Another slightly more personal gripe I had was the thought that Abigail Hardscrabble, head of the University and main villain of the piece, did not seem to ‘fit’, for want of a better word, in to the Monsters universe. Voiced by Helen Mirren, the character looks more like an evil insect from A Bug’s Life than a monster, with a centipede like body and distinct lack of any odd or interesting colouring. I understand that the character is supposed to be less vibrant than our heroes, but something about her didn’t sit well with me, including the fact that Mirren’s voice work sounded rather dull and uninspired.
Overall, Monsters University gets a three out of five from me.

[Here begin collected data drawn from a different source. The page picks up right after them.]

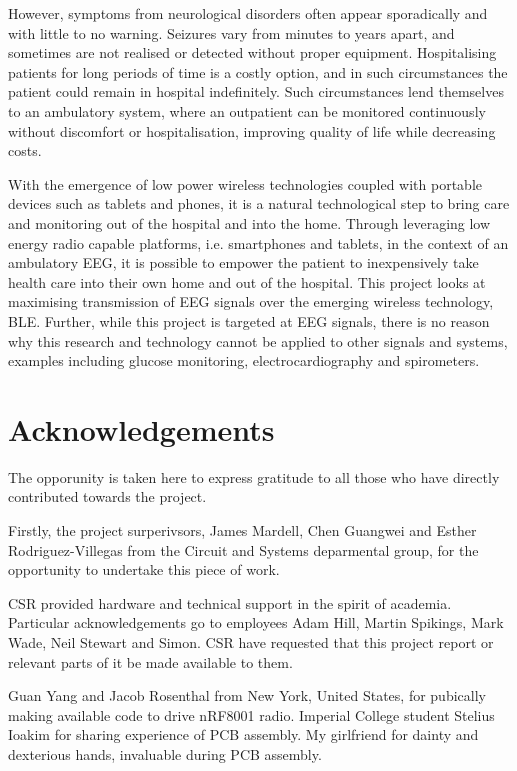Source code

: \documentclass[]{article}
\begin{document}
However, symptoms from neurological disorders often appear sporadically and with little to no warning. Seizures vary from minutes to years apart, and sometimes are not realised or detected without proper equipment. Hospitalising patients for long periods of time is a costly option, and in such circumstances the patient could remain in hospital indefinitely.  Such circumstances lend themselves to an ambulatory system, where an outpatient can be monitored continuously without discomfort or hospitalisation, improving quality of life while decreasing costs. 

With the emergence of low power wireless technologies coupled with portable devices such as tablets and phones, it is a natural technological step to bring care and monitoring out of the hospital and into the home. Through leveraging low energy radio capable platforms, i.e. smartphones and tablets, in the context of an ambulatory EEG, it is possible to empower the patient to inexpensively take health care into their own home and out of the hospital. This project looks at maximising transmission of \ac{EEG} signals over the emerging wireless technology, \ac{BLE}. Further, while this project is targeted at EEG signals, there is no reason why this research and technology cannot be applied to other signals and systems, examples including glucose monitoring, electrocardiography and spirometers.

\cite{Blanco95}
\clearpage
\tableofcontents
\clearpage

\section{Acknowledgements}
The opporunity is taken here to express gratitude to all those who have directly contributed towards the project. 

Firstly, the project surperivsors, James Mardell, Chen Guangwei and Esther Rodriguez-Villegas from the Circuit and Systems deparmental group, for the opportunity to undertake this piece of work.

\ac{CSR} provided hardware and technical support in the spirit of academia. Particular acknowledgements go to employees Adam Hill, Martin Spikings, Mark Wade, Neil Stewart and Simon. CSR have requested that this project report or relevant parts of it be made available to them.

Guan Yang and Jacob Rosenthal from New York, United States, for pubically making available code to drive nRF8001 radio. Imperial College student Stelius Ioakim for sharing experience of \ac{PCB} assembly. My girlfriend for dainty and dexterious hands, invaluable during \ac{PCB} assembly. 
\end{document}
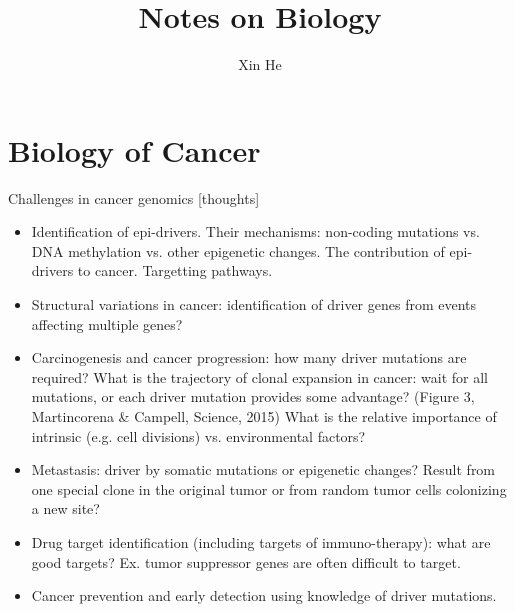 \documentclass{report}
\title{Notes on Biology}
\author{Xin He}
\begin{document}
\tableofcontents

\def\Var{{\rm Var}\,}
\def\E{{\rm E}\,}
\def\Cov{{\rm Cov}\,}
\def\tr{{\rm tr}\,}

\newcommand\independent{\protect\mathpalette{\protect\independenT}{\perp}}
    \def\independenT#1#2{\mathrel{\setbox0\hbox{$#1#2$}%
    \copy0\kern-\wd0\mkern4mu\box0}}
    
\providecommand{\abs}[1]{\lvert#1\rvert}
\providecommand{\norm}[1]{\lVert#1\rVert}
\chapter{Biology of Cancer}

Challenges in cancer genomics [thoughts]
\begin{itemize}
	\item Identification of epi-drivers. Their mechanisms: non-coding mutations vs. DNA methylation vs. other epigenetic changes. The contribution of epi-drivers to cancer. Targetting pathways. 
	
	\item Structural variations in cancer: identification of driver genes from events affecting multiple genes? 
	
	\item Carcinogenesis and cancer progression: how many driver mutations are required? What is the trajectory of clonal expansion in cancer: wait for all mutations, or each driver mutation provides some advantage? (Figure 3, Martincorena \& Campell, Science, 2015) What is the relative importance of intrinsic (e.g. cell divisions) vs. environmental factors? 
	
	\item Metastasis: driver by somatic mutations or epigenetic changes? Result from one special clone in the original tumor or from random tumor cells colonizing a new site? 
	
	\item Drug target identification (including targets of immuno-therapy): what are good targets? Ex. tumor suppressor genes are often difficult to target. 
	
	\item Cancer prevention and early detection using knowledge of driver mutations. 
\end{itemize} 
\end{document}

Not Pixar’s finest work but far from being its worst. As I left the cinema I asked myself why I did not feel as warm and satisfied as those twelve years ago when I watched the original. Was it that, ultimately, I am now too old to truly enjoy animated pictures? I decided this wasn’t the case, as I thoroughly enjoyed recent releases Brave and Wreck-It-Ralph. I was happy to see Mike and Sully again, but for all its good intentions, Monsters University comes up just short of a classic.